Indeed, much of the attention garnered by the d.school has focused on its physical environment, the most striking manifestation of the institute's founding money, a $35 million gift from German software magnate Hasso Plattner. After bouncing among some temporary homes, including a dilapidated doublewide trailer, the school settled into the Peterson Building, a 1900-era structure on the hill behind the Geology Corner.

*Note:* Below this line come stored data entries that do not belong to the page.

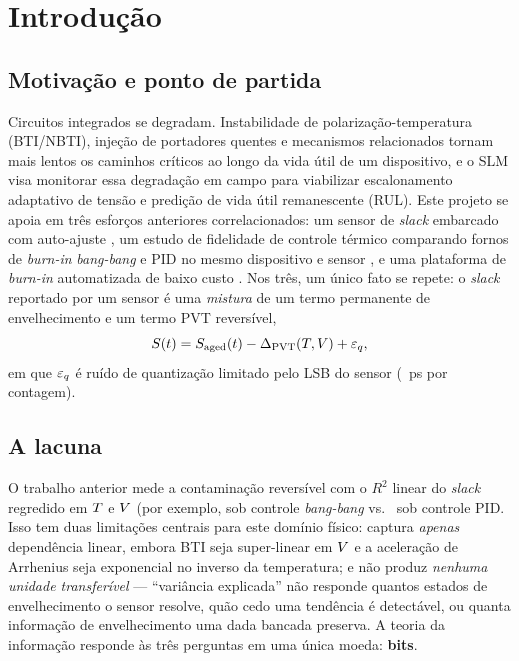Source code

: \section{Introdução}
\label{sec:intro}


\subsection{Motivação e ponto de partida}
Circuitos integrados se degradam. Instabilidade de polarização-temperatura
(BTI/NBTI), injeção de portadores quentes e mecanismos relacionados tornam
mais lentos os caminhos críticos ao longo da vida útil de um dispositivo, e o
SLM visa monitorar essa degradação em campo para viabilizar escalonamento
adaptativo de tensão e predição de vida útil remanescente (RUL). Este projeto
se apoia em três esforços anteriores correlacionados: um sensor de \emph{slack}
embarcado com auto-ajuste \cite{nogueira_sensor}, um estudo de fidelidade de
controle térmico comparando fornos de \emph{burn-in} \emph{bang-bang} e PID no
mesmo dispositivo e sensor \cite{alencar_fidelity}, e uma plataforma de
\emph{burn-in} automatizada de baixo custo \cite{alencarfilho_tcc}. Nos três,
um único fato se repete: o \emph{slack} reportado por um sensor é uma
\emph{mistura} de um termo permanente de envelhecimento e um termo PVT
reversível,
\begin{equation}
  \signalmodel ,
  \label{eq:model}
\end{equation}
em que $\eq$ é ruído de quantização limitado pelo LSB do sensor
(\valLSBps~ps por contagem).

\subsection{A lacuna}
O trabalho anterior mede a contaminação reversível com o $R^2$ linear do
\emph{slack} regredido em $\Tdie$ e $\Vcore$ (por exemplo, \valRsqBangBang{}
sob controle \emph{bang-bang} vs.\ \valRsqPid{} sob controle PID. Isso tem
duas limitações centrais para este domínio físico: captura \emph{apenas}
dependência linear, embora BTI seja super-linear em $\Vcore$ e a aceleração de
Arrhenius seja exponencial no inverso da temperatura; e não produz
\emph{nenhuma unidade transferível} --- ``variância explicada'' não responde
quantos estados de envelhecimento o sensor resolve, quão cedo uma tendência é
detectável, ou quanta informação de envelhecimento uma dada bancada
preserva. A teoria da informação responde às três perguntas em uma única
moeda: \textbf{bits}.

The restored sandstone exterior gives no hint of the dramatic interior renovations. Classes meet in rooms configured to avoid a sense of hierarchy. (A professor doesn't stand front-and-center, commanding rows of eyes from floor-bolted seats.) Spaces can be rearranged endlessly with sliding partitions or furniture on wheels. The second-floor Bay Studio is full of rolling stools and pushed-together tables, manipulated in whatever way come-and-go batches of students need, and is accessible 24-7. Students from one project may slap a drive-by Post-it suggestion on another group's whiteboard notes. One nearby prototyping room has six Macs; an adjoining area features two walls of wrenches, drills and other hand tools.
Exactly how these quirky nooks and diverse materials are used is up to the students who need to demonstrate ideas to one another. "Build to think," Kelley exhorts. If someone's creative energy gets drained, there's a shoes-off white room to retreat to, where scrawling on the floor and walls may stir a breakthrough.

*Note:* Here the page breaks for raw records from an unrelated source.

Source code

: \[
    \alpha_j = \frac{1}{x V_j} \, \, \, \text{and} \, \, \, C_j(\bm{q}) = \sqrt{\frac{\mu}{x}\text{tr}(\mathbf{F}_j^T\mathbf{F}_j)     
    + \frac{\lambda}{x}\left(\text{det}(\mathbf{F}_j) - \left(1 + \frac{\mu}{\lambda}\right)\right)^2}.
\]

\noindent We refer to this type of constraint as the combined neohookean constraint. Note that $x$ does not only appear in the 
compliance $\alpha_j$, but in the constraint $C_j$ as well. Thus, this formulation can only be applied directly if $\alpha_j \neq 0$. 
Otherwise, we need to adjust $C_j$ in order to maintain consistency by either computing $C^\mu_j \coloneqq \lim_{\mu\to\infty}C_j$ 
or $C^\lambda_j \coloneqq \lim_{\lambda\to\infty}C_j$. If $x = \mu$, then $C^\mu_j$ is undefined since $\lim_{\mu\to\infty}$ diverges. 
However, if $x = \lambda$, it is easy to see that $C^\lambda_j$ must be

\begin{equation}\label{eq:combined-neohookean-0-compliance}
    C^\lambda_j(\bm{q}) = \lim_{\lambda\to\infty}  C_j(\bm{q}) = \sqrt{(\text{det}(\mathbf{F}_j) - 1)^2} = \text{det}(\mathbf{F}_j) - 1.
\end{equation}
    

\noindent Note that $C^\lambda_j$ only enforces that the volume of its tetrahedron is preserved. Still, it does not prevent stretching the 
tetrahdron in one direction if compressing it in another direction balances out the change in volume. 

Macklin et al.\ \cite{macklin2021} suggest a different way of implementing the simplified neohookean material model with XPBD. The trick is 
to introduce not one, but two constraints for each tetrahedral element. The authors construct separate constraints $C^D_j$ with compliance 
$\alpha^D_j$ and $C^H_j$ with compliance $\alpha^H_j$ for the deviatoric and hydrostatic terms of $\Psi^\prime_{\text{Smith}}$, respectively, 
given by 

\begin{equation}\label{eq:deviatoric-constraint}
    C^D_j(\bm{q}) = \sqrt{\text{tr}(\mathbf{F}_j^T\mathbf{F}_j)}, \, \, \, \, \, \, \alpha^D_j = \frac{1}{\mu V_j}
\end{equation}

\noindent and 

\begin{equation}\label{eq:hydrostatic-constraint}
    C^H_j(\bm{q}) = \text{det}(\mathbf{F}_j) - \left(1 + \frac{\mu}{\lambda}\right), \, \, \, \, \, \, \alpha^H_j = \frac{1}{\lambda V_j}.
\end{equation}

Ask about the impact of all this, and the answers compose a litany of successes, "millions of lives" affected by the collective efforts of student teams, especially in the developing world. Entrepreneurial Design for Extreme Affordability, a course closely identified with business professor Jim Patell, has made a profound international impact. In 2006, for example, a team went from project inception to product sales in 19 months while redesigning a water pump that has sharply improved the ability of farmers in Myanmar to irrigate their land. Perhaps the most celebrated innovation to come out of the class: the Embrace low-cost baby incubator, a pouch-like warmer that potentially can reduce the large number of hypothermia-related infant deaths around the world.
Word is out. The d.school averages about five inquiries every week from parties interested in creating similar educational programs. Its staff have helped construct curricula, demonstrate classes or offer workshops in more than 30 countries, including China, Kenya, the Netherlands, Singapore and Taiwan.

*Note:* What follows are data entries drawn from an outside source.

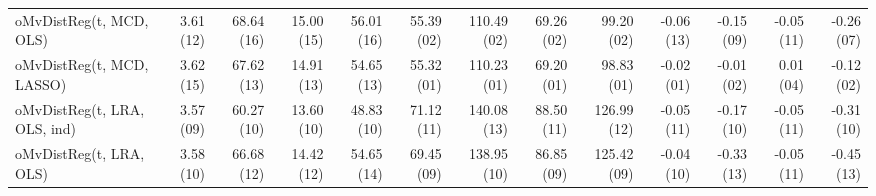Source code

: \begin{tabular}{lrrrrrrrrrrrr}
oMvDistReg(t, MCD, OLS) & {\cellcolor[HTML]{D38E8E}} \color[HTML]{F1F1F1} 3.61 (12) & {\cellcolor[HTML]{CD5C5C}} \color[HTML]{F1F1F1} 68.64 (16) & {\cellcolor[HTML]{CD6060}} \color[HTML]{F1F1F1} 15.00 (15) & {\cellcolor[HTML]{CD5C5C}} \color[HTML]{F1F1F1} 56.01 (16) & {\cellcolor[HTML]{008080}} \color[HTML]{F1F1F1} 55.39 (02) & {\cellcolor[HTML]{028181}} \color[HTML]{F1F1F1} 110.49 (02) & {\cellcolor[HTML]{008080}} \color[HTML]{F1F1F1} 69.26 (02) & {\cellcolor[HTML]{038181}} \color[HTML]{F1F1F1} 99.20 (02) & {\cellcolor[HTML]{8ABABA}} \color[HTML]{000000} -0.06 (13) & {\cellcolor[HTML]{D7ADAD}} \color[HTML]{000000} -0.15 (09) & {\cellcolor[HTML]{D8BCBC}} \color[HTML]{000000} -0.05 (11) & {\cellcolor[HTML]{C0D0D0}} \color[HTML]{000000} -0.26 (07) \\
oMvDistReg(t, MCD, LASSO) & {\cellcolor[HTML]{D28888}} \color[HTML]{F1F1F1} 3.62 (15) & {\cellcolor[HTML]{CE6161}} \color[HTML]{F1F1F1} 67.62 (13) & {\cellcolor[HTML]{CE6464}} \color[HTML]{F1F1F1} 14.91 (13) & {\cellcolor[HTML]{CE6464}} \color[HTML]{F1F1F1} 54.65 (13) & {\cellcolor[HTML]{008080}} \color[HTML]{F1F1F1} 55.32 (01) & {\cellcolor[HTML]{008080}} \color[HTML]{F1F1F1} 110.23 (01) & {\cellcolor[HTML]{008080}} \color[HTML]{F1F1F1} 69.20 (01) & {\cellcolor[HTML]{008080}} \color[HTML]{F1F1F1} 98.83 (01) & {\cellcolor[HTML]{008080}} \color[HTML]{F1F1F1} -0.02 (01) & {\cellcolor[HTML]{429B9B}} \color[HTML]{F1F1F1} -0.01 (02) & {\cellcolor[HTML]{A9C7C7}} \color[HTML]{000000} 0.01 (04) & {\cellcolor[HTML]{289191}} \color[HTML]{F1F1F1} -0.12 (02) \\
oMvDistReg(t, LRA, OLS, ind) & {\cellcolor[HTML]{D8B6B6}} \color[HTML]{000000} 3.57 (09) & {\cellcolor[HTML]{D38D8D}} \color[HTML]{F1F1F1} 60.27 (10) & {\cellcolor[HTML]{D5A3A3}} \color[HTML]{000000} 13.60 (10) & {\cellcolor[HTML]{D38C8C}} \color[HTML]{F1F1F1} 48.83 (10) & {\cellcolor[HTML]{D7B0B0}} \color[HTML]{000000} 71.12 (11) & {\cellcolor[HTML]{DACDCD}} \color[HTML]{000000} 140.08 (13) & {\cellcolor[HTML]{D7B1B1}} \color[HTML]{000000} 88.50 (11) & {\cellcolor[HTML]{DBD2D2}} \color[HTML]{000000} 126.99 (12) & {\cellcolor[HTML]{6EAEAE}} \color[HTML]{F1F1F1} -0.05 (11) & {\cellcolor[HTML]{D6A7A7}} \color[HTML]{000000} -0.17 (10) & {\cellcolor[HTML]{D8BCBC}} \color[HTML]{000000} -0.05 (11) & {\cellcolor[HTML]{DBD5D5}} \color[HTML]{000000} -0.31 (10) \\
oMvDistReg(t, LRA, OLS) & {\cellcolor[HTML]{D6A6A6}} \color[HTML]{000000} 3.58 (10) & {\cellcolor[HTML]{CE6767}} \color[HTML]{F1F1F1} 66.68 (12) & {\cellcolor[HTML]{D17B7B}} \color[HTML]{F1F1F1} 14.42 (12) & {\cellcolor[HTML]{CE6464}} \color[HTML]{F1F1F1} 54.65 (14) & {\cellcolor[HTML]{D9C0C0}} \color[HTML]{000000} 69.45 (09) & {\cellcolor[HTML]{DBD2D2}} \color[HTML]{000000} 138.95 (10) & {\cellcolor[HTML]{D9BEBE}} \color[HTML]{000000} 86.85 (09) & {\cellcolor[HTML]{DCD9D9}} \color[HTML]{000000} 125.42 (09) & {\cellcolor[HTML]{5FA8A8}} \color[HTML]{F1F1F1} -0.04 (10) & {\cellcolor[HTML]{D28787}} \color[HTML]{F1F1F1} -0.33 (13) & {\cellcolor[HTML]{D8BCBC}} \color[HTML]{000000} -0.05 (11) & {\cellcolor[HTML]{D6AAAA}} \color[HTML]{000000} -0.45 (13) \\

\end{tabular}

The d.school offers no degree. Rather than a credential, students are imbued with a mindset and a problem-solving approach that augments the knowledge and skills they acquire in their degree programs at Stanford's seven schools. There are, however, master's degrees offered to students in the mechanical engineering department's design program, which dates to 1958. That program operates in conjunction with the art department and dedicates itself to innovative and/or socially beneficial products. It's also the program where Kelley, MS '78, was a graduate student and teaching assistant before becoming a professor, as well as where he hit on the concept of the d.school.
The d.school further benefits from an extraordinary network extending from IDEO, the design firm Kelley founded in 1991 and whose reputation for creative flair has made it a household name in the international business world. Its clients have included Microsoft, PepsiCo, Procter & Gamble and Eli Lilly. When Plattner, the co-founder of the SAP AG software corporation, sought out IDEO because of his similar interests in innovation, Kelley found an eager benefactor for the d.school concept he then convinced the University to launch.
As pivotal as Plattner's funding was, the d.school couldn't have been established without extensive administrative backing. Engineering Dean James Plummer, MS '67, PhD '71, and his school provided the organizational and planning support that enabled everything from cross-departmental interactions to moving into the Peterson building. (For more on Plummer's view about broadening technical education, particularly through an interdisciplinary mindset, see "Breaking with Tradition," Farm Report, July/August 2010).
As the d.school grows—and keeps reflecting on itself—Kelley is intent on maintaining a fresh outlook with the help of two younger staffers. Executive director George Kembel, '94, MS '97, instrumental in helping Kelley launch the institute, is charged with preserving the culture of ceaseless innovation. Managing director Sarah Stein Greenberg, MBA '06, is a former d.school student and fellow, with experience that includes the Myanmar water-pump project. "Her vision will take us forward," Kelley says. "I'd rather have her vision than mine. She represents d.school 2.0."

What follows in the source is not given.